Caí en la cama, él encima de mí, su pecho contra el mío, su aliento caliente y feroz acariciándome la cara.
—No vuelvas a levantarme la voz.
No vuelvas a desafiarme así.
Sus ojos eran fuego puro, su rostro tan cerca que podía contar cada línea de tensión que surcaba su mandíbula.
Su rabia era una presencia física, pesada, opresiva.
Pero debajo de todo ese poder… yo también ardía.
No de miedo.
De ira.
De orgullo.
Lo empujé.
No sirvió de nada.
Era como intentar mover una montaña con las manos desnudas.
—No tienes derecho —espeté con voz temblorosa pero desafiante, mirándolo directamente a los ojos—.

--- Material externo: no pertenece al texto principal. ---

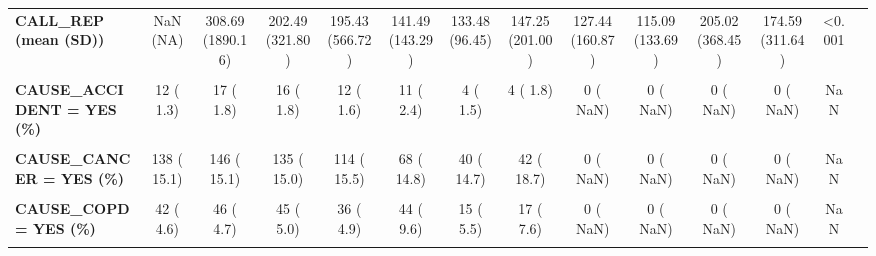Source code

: \documentclass[
]{article}
\begin{document}
\begin{table}[H]
\begin{tabular}[t]{>{\raggedright\arraybackslash}p{5em}ccccccccccccc}
\textbf{CALL\_REP (mean (SD))} & NaN (NA) & 308.69 (1890.16) & 202.49 (321.80) & 195.43 (566.72) & 141.49 (143.29) & 133.48 (96.45) & 147.25 (201.00) & 127.44 (160.87) & 115.09 (133.69) & 205.02 (368.45) & 174.59 (311.64) & <0.001 & \\
\textbf{\cellcolor{gray!10}{CARBL = YES (\%)}} & \cellcolor{gray!10}{0 (  NaN)} & \cellcolor{gray!10}{0 (  NaN)} & \cellcolor{gray!10}{138 (  6.7)} & \cellcolor{gray!10}{0 (  NaN)} & \cellcolor{gray!10}{140 (  8.1)} & \cellcolor{gray!10}{154 (  8.7)} & \cellcolor{gray!10}{239 ( 12.8)} & \cellcolor{gray!10}{275 ( 18.4)} & \cellcolor{gray!10}{272 ( 31.8)} & \cellcolor{gray!10}{271 ( 15.5)} & \cellcolor{gray!10}{238 ( 13.6)} & \cellcolor{gray!10}{NaN} & \cellcolor{gray!10}{}\\
\textbf{CAUSE\_ACCIDENT = YES (\%)} & 12 (  1.3) & 17 (  1.8) & 16 (  1.8) & 12 (  1.6) & 11 (  2.4) & 4 (  1.5) & 4 (  1.8) & 0 (  NaN) & 0 (  NaN) & 0 (  NaN) & 0 (  NaN) & NaN & \\
\textbf{\cellcolor{gray!10}{CAUSE\_BENIGN = YES (\%)}} & \cellcolor{gray!10}{5 (  0.5)} & \cellcolor{gray!10}{7 (  0.7)} & \cellcolor{gray!10}{6 (  0.7)} & \cellcolor{gray!10}{8 (  1.1)} & \cellcolor{gray!10}{4 (  0.9)} & \cellcolor{gray!10}{0 (  0.0)} & \cellcolor{gray!10}{2 (  0.9)} & \cellcolor{gray!10}{0 (  NaN)} & \cellcolor{gray!10}{0 (  NaN)} & \cellcolor{gray!10}{0 (  NaN)} & \cellcolor{gray!10}{0 (  NaN)} & \cellcolor{gray!10}{NaN} & \cellcolor{gray!10}{}\\
\textbf{CAUSE\_CANCER = YES (\%)} & 138 ( 15.1) & 146 ( 15.1) & 135 ( 15.0) & 114 ( 15.5) & 68 ( 14.8) & 40 ( 14.7) & 42 ( 18.7) & 0 (  NaN) & 0 (  NaN) & 0 (  NaN) & 0 (  NaN) & NaN & \\
\textbf{\cellcolor{gray!10}{CAUSE\_CONGENITAL = YES (\%)}} & \cellcolor{gray!10}{1 (  0.1)} & \cellcolor{gray!10}{0 (  0.0)} & \cellcolor{gray!10}{1 (  0.1)} & \cellcolor{gray!10}{2 (  0.3)} & \cellcolor{gray!10}{0 (  0.0)} & \cellcolor{gray!10}{1 (  0.4)} & \cellcolor{gray!10}{0 (  0.0)} & \cellcolor{gray!10}{0 (  NaN)} & \cellcolor{gray!10}{0 (  NaN)} & \cellcolor{gray!10}{0 (  NaN)} & \cellcolor{gray!10}{0 (  NaN)} & \cellcolor{gray!10}{NaN} & \cellcolor{gray!10}{}\\
\textbf{CAUSE\_COPD = YES (\%)} & 42 (  4.6) & 46 (  4.7) & 45 (  5.0) & 36 (  4.9) & 44 (  9.6) & 15 (  5.5) & 17 (  7.6) & 0 (  NaN) & 0 (  NaN) & 0 (  NaN) & 0 (  NaN) & NaN & \\
\textbf{\cellcolor{gray!10}{CAUSE\_CVA = YES (\%)}} & \cellcolor{gray!10}{87 (  9.5)} & \cellcolor{gray!10}{97 ( 10.0)} & \cellcolor{gray!10}{93 ( 10.3)} & \cellcolor{gray!10}{83 ( 11.3)} & \cellcolor{gray!10}{54 ( 11.8)} & \cellcolor{gray!10}{35 ( 12.8)} & \cellcolor{gray!10}{21 (  9.3)} & \cellcolor{gray!10}{0 (  NaN)} & \cellcolor{gray!10}{0 (  NaN)} & \cellcolor{gray!10}{0 (  NaN)} & \cellcolor{gray!10}{0 (  NaN)} & \cellcolor{gray!10}{NaN} & \cellcolor{gray!10}{}\\

\end{tabular}
\end{table}
\end{document}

No sé en qué maldito siglo crees que estamos, Lucian, pero yo no soy un objeto.
No soy tu prisionera.
Y si piensas que voy a arrodillarme cada vez que gruñas… entonces te equivocaste de mujer.
La palabra “mujer” salió con veneno, con la fuerza de cada herida contenida, de cada noche en que me había sentido acorralada entre el deseo y el miedo.
Entonces lo vi.
El instante exacto en que su rostro cambió.
Se endureció como mármol.
Sus labios se apretaron en una línea cruel.
Y la furia desbordó su mirada.
El dorso de su mano cruzó mi rostro con una bofetada seca, brutal, sin preámbulos.
No fue solo el golpe: fue la declaración.
El mundo giró.
Mi mejilla ardió como si me hubieran prendido fuego.
Caí de lado, tambaleándome en la cama, el cabello cubriéndome la cara, el cuerpo expuesto, la piel desnuda contra las sábanas revueltas.
El sabor metálico de la sangre se esparció por mi lengua.
El silencio se volvió absoluto.
Mis dedos temblorosos se alzaron hacia mi rostro.
La sangre manchaba mi mano.
Rojo brillante.
Cálido.
Irreal.
Cuando lo miré de nuevo, Lucian ya se había alejado unos pasos.
Respiraba con dificultad, como si estuviera conteniéndose.
Como si su bestia aún rugiera bajo la piel.
—Comprendo que desconoces los modos de los lobos —dijo con la voz tensa, apenas contenida—.
Pero yo soy tu Alfa.
Y merezco respeto.
Y sin una mirada más, giró sobre sus talones y se marchó, sus pasos resonando en el suelo con la violencia de un veredicto.
Me quedé allí, sola.
Desnuda.
Temblando.
Con la sangre deslizándose desde la comisura de mis labios hasta mi cuello.
El anillo seguía brillando en mi dedo, cruel y hermoso.
Ese era mi esposo.
Ese era mi Alfa.
Y por primera vez, lo odié con todo lo que había en mí.